Threshold transitions and reliable change indices support these interpretations. About 10% more adolescents crossed into borderline/clinical internalizing range at T2 (two-thirds remitted by T3), while externalizing elevations largely remitted. Mapping these shifts onto latent classes confirmed that the transient-elevated subgroup accounted for most temporary clinical movement, whereas the high-persistent subgroup concentrated sustained cases. The sensitivity analysis excluding baseline-elevated adolescents nearly eliminated the high-persistent class, underscoring baseline risk as the key marker for sustained difficulty. This aligns with selective prevention principles: brief pre-departure screening can identify youths needing tailored supports. At the same time, our results caution against pathologizing normative, time-limited spikes: for many adolescents, mid-sojourn distress resolves naturally.
Programmatically, three levers emerge. Timing: concentrate monitoring and supports mid-sojourn when risk peaks, and extend into the first month post-return. Targeting: use pre-departure checklists to flag elevated students; coordinate scaffolding with host schools/families.
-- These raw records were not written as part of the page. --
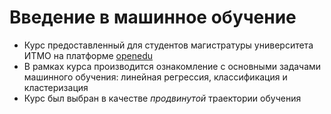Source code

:# Введение в машинное обучение #

* Курс предоставленный для студентов магистратуры университета ИТМО на платформе [openedu](https://openedu.ru)
* В рамках курса производится ознакомление с основными задачами машинного обучения: линейная регрессия, классификация и кластеризация
* Курс был выбран в качестве *продвинутой* траектории обучения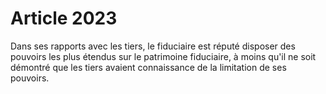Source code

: # Article 2023

Dans ses rapports avec les tiers, le fiduciaire est réputé disposer des pouvoirs les plus étendus sur le patrimoine fiduciaire, à moins qu'il ne soit démontré que les tiers avaient connaissance de la limitation de ses pouvoirs.
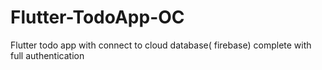 # Flutter-TodoApp-OC
Flutter todo app with connect to cloud database( firebase) complete with full authentication
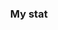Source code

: <div id="stat" align="center">
        <h3> My stat </h3>
    <img src="https://github-profile-summary-cards.vercel.app/api/cards/profile-details?username=TywinLanni&theme=github_dark" alt=""/>
  </div>
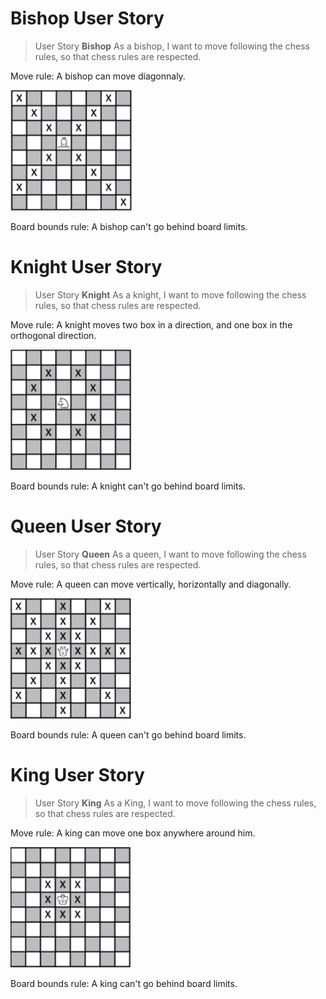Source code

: # Bishop User Story

>User Story **Bishop**
As a bishop, I want to move following the chess rules, so that chess rules are respected.

Move rule: A bishop can move diagonnaly.

<img src='Images/Bishop.png' />

Board bounds rule: A bishop can't go behind board limits.

# Knight User Story

>User Story **Knight**
As a knight, I want to move following the chess rules, so that chess rules are respected.

Move rule: A knight moves two box in a direction, and one box in the orthogonal direction.

<img src='Images/Knight.png' />

Board bounds rule: A knight can't go behind board limits.

# Queen User Story

>User Story **Queen**
As a queen, I want to move following the chess rules, so that chess rules are respected.

Move rule: A queen can move vertically, horizontally and diagonally.

<img src='Images/Queen.png' />

Board bounds rule: A queen can't go behind board limits.

# King User Story

>User Story **King**
As a King, I want to move following the chess rules, so that chess rules are respected.

Move rule: A king can move one box anywhere around him.

<img src='Images/King.png' />

Board bounds rule: A king can't go behind board limits.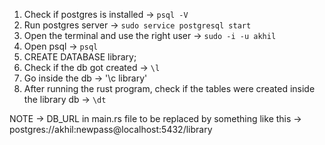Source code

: 1. Check if postgres is installed -> `psql -V`
2. Run postgres server -> `sudo service postgresql start`
3. Open the terminal and use the right user -> `sudo -i -u akhil`
4. Open psql -> `psql`
5. CREATE DATABASE library;
6. Check if the db got created -> `\l`
7. Go inside the db -> '\c library'
8. After running the rust program, check if the tables were created inside the library db -> `\dt`

NOTE -> DB_URL in main.rs file to be replaced by something like this -> postgres://akhil:newpass@localhost:5432/library
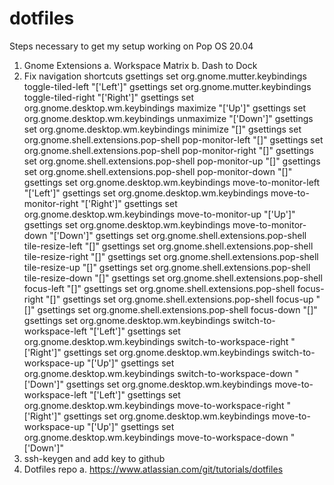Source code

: # dotfiles

Steps necessary to get my setup working on Pop OS 20.04
  1. Gnome Extensions
    a. Workspace Matrix
    b. Dash to Dock
  2. Fix navigation shortcuts
    gsettings set org.gnome.mutter.keybindings toggle-tiled-left "['<Super>Left']"
    gsettings set org.gnome.mutter.keybindings toggle-tiled-right "['<Super>Right']"
    gsettings set org.gnome.desktop.wm.keybindings maximize "['<Super>Up']"
    gsettings set org.gnome.desktop.wm.keybindings unmaximize "['<Super>Down']"
    gsettings set org.gnome.desktop.wm.keybindings minimize "[]"
    gsettings set org.gnome.shell.extensions.pop-shell pop-monitor-left "[]"
    gsettings set org.gnome.shell.extensions.pop-shell pop-monitor-right "[]"
    gsettings set org.gnome.shell.extensions.pop-shell pop-monitor-up "[]"
    gsettings set org.gnome.shell.extensions.pop-shell pop-monitor-down "[]"
    gsettings set org.gnome.desktop.wm.keybindings move-to-monitor-left "['<Shift><Super>Left']"
    gsettings set org.gnome.desktop.wm.keybindings move-to-monitor-right "['<Shift><Super>Right']"
    gsettings set org.gnome.desktop.wm.keybindings move-to-monitor-up "['<Shift><Super>Up']"
    gsettings set org.gnome.desktop.wm.keybindings move-to-monitor-down "['<Shift><Super>Down']"
    gsettings set org.gnome.shell.extensions.pop-shell tile-resize-left "[]"
    gsettings set org.gnome.shell.extensions.pop-shell tile-resize-right "[]"
    gsettings set org.gnome.shell.extensions.pop-shell tile-resize-up "[]"
    gsettings set org.gnome.shell.extensions.pop-shell tile-resize-down "[]"
    gsettings set org.gnome.shell.extensions.pop-shell focus-left "[]"
    gsettings set org.gnome.shell.extensions.pop-shell focus-right "[]"
    gsettings set org.gnome.shell.extensions.pop-shell focus-up "[]"
    gsettings set org.gnome.shell.extensions.pop-shell focus-down "[]"
    gsettings set org.gnome.desktop.wm.keybindings switch-to-workspace-left "['<Control><Alt>Left']"
    gsettings set org.gnome.desktop.wm.keybindings switch-to-workspace-right "['<Control><Alt>Right']"
    gsettings set org.gnome.desktop.wm.keybindings switch-to-workspace-up "['<Control><Alt>Up']"
    gsettings set org.gnome.desktop.wm.keybindings switch-to-workspace-down "['<Control><Alt>Down']"
    gsettings set org.gnome.desktop.wm.keybindings move-to-workspace-left "['<Control><Shift><Alt>Left']"
    gsettings set org.gnome.desktop.wm.keybindings move-to-workspace-right "['<Control><Shift><Alt>Right']"
    gsettings set org.gnome.desktop.wm.keybindings move-to-workspace-up "['<Control><Shift><Alt>Up']"
    gsettings set org.gnome.desktop.wm.keybindings move-to-workspace-down "['<Control><Shift><Alt>Down']"
  2. ssh-keygen and add key to github
  3. Dotfiles repo
    a. https://www.atlassian.com/git/tutorials/dotfiles
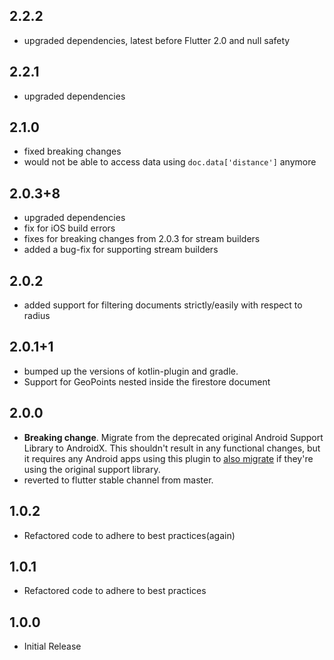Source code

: ## 2.2.2

* upgraded dependencies, latest before Flutter 2.0 and null safety

## 2.2.1

* upgraded dependencies

## 2.1.0

* fixed breaking changes
* would not be able to access data using `doc.data['distance']` anymore

## 2.0.3+8

* upgraded dependencies
* fix for iOS build errors
* fixes for breaking changes from 2.0.3 for stream builders
* added a bug-fix for supporting stream builders

## 2.0.2

* added support for filtering documents strictly/easily with respect to radius

## 2.0.1+1

* bumped up the versions of kotlin-plugin and gradle.
* Support for GeoPoints nested inside the firestore document

## 2.0.0

* **Breaking change**. Migrate from the deprecated original Android Support Library to AndroidX. This shouldn't result
  in any functional changes, but it requires any Android apps using this plugin
  to [also migrate](https://developer.android.com/jetpack/androidx/migrate) if they're using the original support
  library.
* reverted to flutter stable channel from master.

## 1.0.2

* Refactored code to adhere to best practices(again)

## 1.0.1

* Refactored code to adhere to best practices

## 1.0.0

* Initial Release

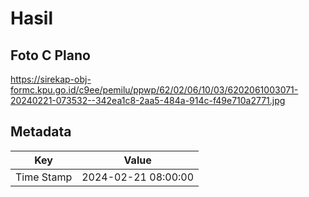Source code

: # Hasil

## Foto C Plano

https://sirekap-obj-formc.kpu.go.id/c9ee/pemilu/ppwp/62/02/06/10/03/6202061003071-20240221-073532--342ea1c8-2aa5-484a-914c-f49e710a2771.jpg


## Metadata

| Key        | Value               |
| ---------- | ------------------- |
| Time Stamp | 2024-02-21 08:00:00 |



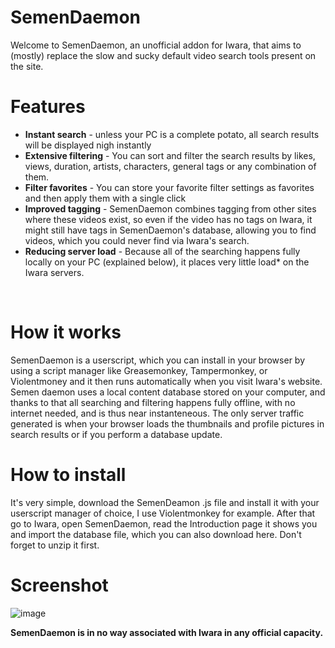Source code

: # SemenDaemon
Welcome to SemenDaemon, an unofficial addon for Iwara, that aims to (mostly) replace the slow and sucky default video search tools present on the site.

# Features
<p>
    <ul>
        <li><b>Instant search</b> - unless your PC is a complete potato, all search results will be displayed nigh instantly</li>
        <li><b>Extensive filtering</b> - You can sort and filter the search results by likes, views, duration, artists, characters, general tags or any combination of them.</li>
        <li><b>Filter favorites</b> - You can store your favorite filter settings as favorites and then apply them with a single click</li>
        <li><b>Improved tagging</b> - SemenDaemon combines tagging from other sites where these videos exist, so even if the video has no tags on Iwara, it might still have tags in SemenDaemon's database, allowing you to find videos, which you could never find via Iwara's search.</li>
        <li><b>Reducing server load</b> - Because all of the searching happens fully locally on your PC (explained below), it places very little load* on the Iwara servers.</li>
    </ul>
</p>
<br>

# How it works
SemenDaemon is a userscript, which you can install in your browser by using a script manager like Greasemonkey, Tampermonkey, or Violentmoney and it then runs automatically when you visit Iwara's website. 
Semen daemon uses a local content database stored on your computer, and thanks to that all searching and filtering happens fully offline, with no internet needed, and is thus near instanteneous. 
The only server traffic generated is when your browser loads the thumbnails and profile pictures in search results or if you perform a database update.

# How to install
It's very simple, download the SemenDeamon .js file and install it with your userscript manager of choice, I use Violentmonkey for example. After that go to Iwara, open SemenDaemon, read the Introduction page it shows you and import the database file, which you can also download here. Don't forget to unzip it first.

# Screenshot
![image](https://github.com/user-attachments/assets/ba092004-bb53-4a78-916b-3a51197cd32d)


<p><b>SemenDaemon is in no way associated with Iwara in any official capacity.</b></p>

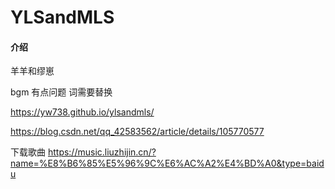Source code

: # YLSandMLS

#### 介绍
羊羊和缪崽


bgm 有点问题
词需要替换

https://yw738.github.io/ylsandmls/

https://blog.csdn.net/qq_42583562/article/details/105770577


下载歌曲
https://music.liuzhijin.cn/?name=%E8%B6%85%E5%96%9C%E6%AC%A2%E4%BD%A0&type=baidu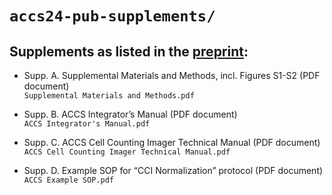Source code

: # `accs24-pub-supplements/`

## Supplements as listed in the [preprint](https://www.biorxiv.org/content/10.1101/2024.12.27.629034):

- Supp. A. Supplemental Materials and Methods, incl. Figures S1-S2 (PDF document)  
  `Supplemental Materials and Methods.pdf`

- Supp. B. ACCS Integrator’s Manual (PDF document)  
  `ACCS Integrator's Manual.pdf`

- Supp. C. ACCS Cell Counting Imager Technical Manual (PDF document)  
  `ACCS Cell Counting Imager Technical Manual.pdf`

- Supp. D. Example SOP for “CCI Normalization” protocol (PDF document)  
  `ACCS Example SOP.pdf`
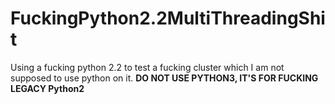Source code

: # FuckingPython2.2MultiThreadingShit
Using a fucking python 2.2 to test a fucking  cluster which I am not supposed to use python on it.
**DO NOT USE PYTHON3, IT'S FOR FUCKING LEGACY Python2**
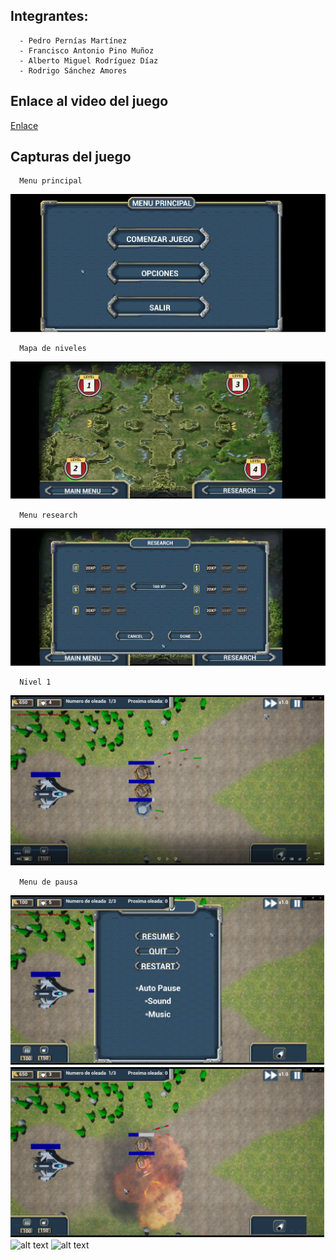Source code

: ## Integrantes:
      - Pedro Pernías Martínez
      - Francisco Antonio Pino Muñoz
      - Alberto Miguel Rodríguez Díaz
      - Rodrigo Sánchez Amores
      
## Enlace al video del juego

[Enlace](https://drive.google.com/file/d/1NvElwIFCMd0AVhG1y_pH40UhOucu6pSK/view?usp=share_link)

## Capturas del juego

      Menu principal
![alt text](https://github.com/SrOverlord/PruebaPGV/blob/FinalFinal/ScreenShots/capMenuPrincipal.png)

      Mapa de niveles
![alt text](https://github.com/SrOverlord/PruebaPGV/blob/FinalFinal/ScreenShots/capMapa.png)

      Menu research
![alt text](https://github.com/SrOverlord/PruebaPGV/blob/FinalFinal/ScreenShots/capResearch.png)

      Nivel 1
![alt text](https://github.com/SrOverlord/PruebaPGV/blob/FinalFinal/ScreenShots/CapMainGame.png)

      Menu de pausa
![alt text](https://github.com/SrOverlord/PruebaPGV/blob/FinalFinal/ScreenShots/CapPauseMode.png)
![alt text](https://github.com/SrOverlord/PruebaPGV/blob/FinalFinal/ScreenShots/CapExplosion.png)
![alt text](https://github.com/SrOverlord/PruebaPGV/blob/FinalFinal/ScreenShots/CapCamaraCa%C3%B1on.png)
![alt text](https://github.com/SrOverlord/PruebaPGV/blob/FinalFinal/ScreenShots/CapCamaraAra%C3%B1a.jpg)
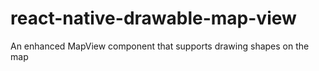 # react-native-drawable-map-view

An enhanced MapView component that supports drawing shapes on the map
Framing: normalize transient difficulties while providing concrete coping tools. For the small high-risk group, structured collaboration among schools, families, and clinicians can prevent escalation.
The study advances the literature with a prospective, three-wave design in secondary-school sojourners, a less-studied population. Use of a standardized instrument (TRF) with documented invariance supports inference about true change. Multilevel modeling addressed clustering, and results held under robustness checks. Growth mixture modeling identified meaningful heterogeneity, and linking class membership to thresholds enhanced applied relevance. Finally, findings replicate earlier descriptive work while extending it with trajectory classes and clinical movement estimates.
Limitations should be noted. Reliance on teacher report may underestimate internal states; multi-informant designs are preferable. Our post-return window was one month; longer follow-up is needed. The sample comprises Italian adolescents with uniform program length, limiting cultural generalizability. Mechanisms and predictors (stress, coping, proficiency) were not directly measured. The high-persistent class was small, so subgroup estimates must be interpreted cautiously. Finally, the three-wave design constrains trajectory shape; denser sampling would better resolve discrepancies regarding honeymoon and recovery phases. Moreover, findings should be interpreted considering the non-representative volunteer sample and the absence of formal longitudinal SEM/path modeling, which future work will address.